IBM Customer Driven Quality / MIT faculty week
Appears in 1 lecture.
Appearances across the corpus
Mid-1990s, when Tom was department head. MIT paired with IBM as part of an industry-elite-universities TQM initiative. Seventy-five MIT faculty spent a week at IBM's executive training center on the Hudson. The episode includes the 410K→320K headcount story and Tom's question about whether eliminating 90,000 middle managers revealed more problems escalating (answer: no).
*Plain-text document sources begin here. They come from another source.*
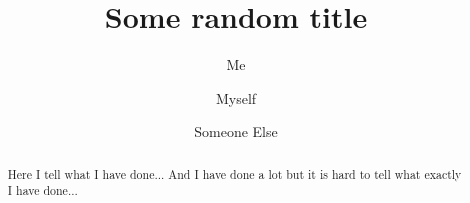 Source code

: \documentclass[aps,prl,reprint]{revtex4-1}
\begin{document}
\title{Some random title}
\author{Me}
\author{Myself}
\author{Someone Else}

\begin{abstract}
Here I tell what I have done... And I have done a lot but it is hard to tell what exactly I have done...
\end{abstract}

\maketitle

\blindtext \cite{article-minimal}

\end{document}
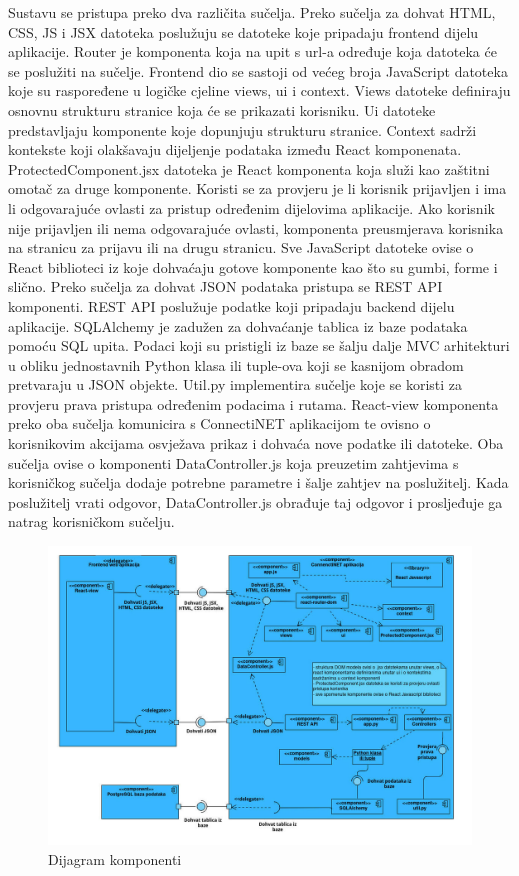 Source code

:		
			 Sustavu se pristupa preko dva različita sučelja. Preko sučelja za dohvat HTML, CSS, JS i JSX datoteka poslužuju se datoteke koje pripadaju frontend dijelu aplikacije. Router je komponenta koja na upit s url-a određuje koja datoteka će se poslužiti na sučelje. Frontend dio se sastoji od većeg broja JavaScript datoteka koje su raspoređene u logičke cjeline views, ui i context. Views datoteke definiraju osnovnu strukturu stranice koja će se prikazati korisniku. Ui datoteke predstavljaju komponente koje dopunjuju strukturu stranice. Context sadrži kontekste koji olakšavaju dijeljenje podataka između React komponenata. ProtectedComponent.jsx datoteka je React komponenta koja služi kao zaštitni omotač za druge komponente. Koristi se za provjeru je li korisnik prijavljen i ima li odgovarajuće ovlasti za pristup određenim dijelovima aplikacije. Ako korisnik nije prijavljen ili nema odgovarajuće ovlasti, komponenta preusmjerava korisnika na stranicu za prijavu ili na drugu stranicu. Sve JavaScript datoteke ovise o React biblioteci iz koje dohvaćaju gotove komponente kao što su gumbi, forme i slično. Preko sučelja za dohvat JSON podataka pristupa se REST API komponenti. REST API poslužuje podatke koji pripadaju backend dijelu aplikacije. SQLAlchemy je zadužen za dohvaćanje tablica iz baze podataka pomoću SQL upita. Podaci koji su pristigli iz baze se šalju dalje MVC arhitekturi u obliku jednostavnih Python klasa ili tuple-ova koji se kasnijom obradom pretvaraju u JSON objekte. Util.py implementira sučelje koje se koristi za provjeru prava pristupa određenim podacima i rutama. React-view komponenta preko oba sučelja komunicira s ConnectiNET aplikacijom te ovisno o korisnikovim akcijama osvježava prikaz i dohvaća nove podatke ili datoteke. Oba sučelja ovise o komponenti DataController.js koja preuzetim zahtjevima s korisničkog sučelja dodaje potrebne parametre i šalje zahtjev na poslužitelj. Kada poslužitelj vrati odgovor, DataController.js obrađuje taj odgovor i prosljeđuje ga natrag korisničkom sučelju.
			 \begin{figure}[htbp]
				\centering
				\includegraphics[width=1\textwidth]{dijagrami/component_diagram_finally.jpeg}
				\caption{Dijagram komponenti}
			\label{fig:my_image}
			\end{figure}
The reason I did is, when I was department head in the 1990s, TQM was a big hot topic. Most of the faculty in the School of Engineering didn't know much about it. A lot of the faculty at Sloan knew something about it because industry was big on it. So I had a bunch of undergraduates in the Chipman Room and I said, does anyone know what TQM is? And some student in the back says it's B.S. There's a lot of truth to that. But the CEOs of some of the top companies had issued a challenge to MIT and another six or seven elite universities, and we were paired with IBM. About seventy-five MIT faculty, seven and a half percent of the MIT faculty, went and spent a whole week at the IBM executives training center on the Hudson River. Beautiful facility, the cafeteria food was fantastic, it was a fancy motel without the swimming facilities, and they didn't have the exercise facilities. But it turns out IBM was going to teach us total quality management because they felt it was so important.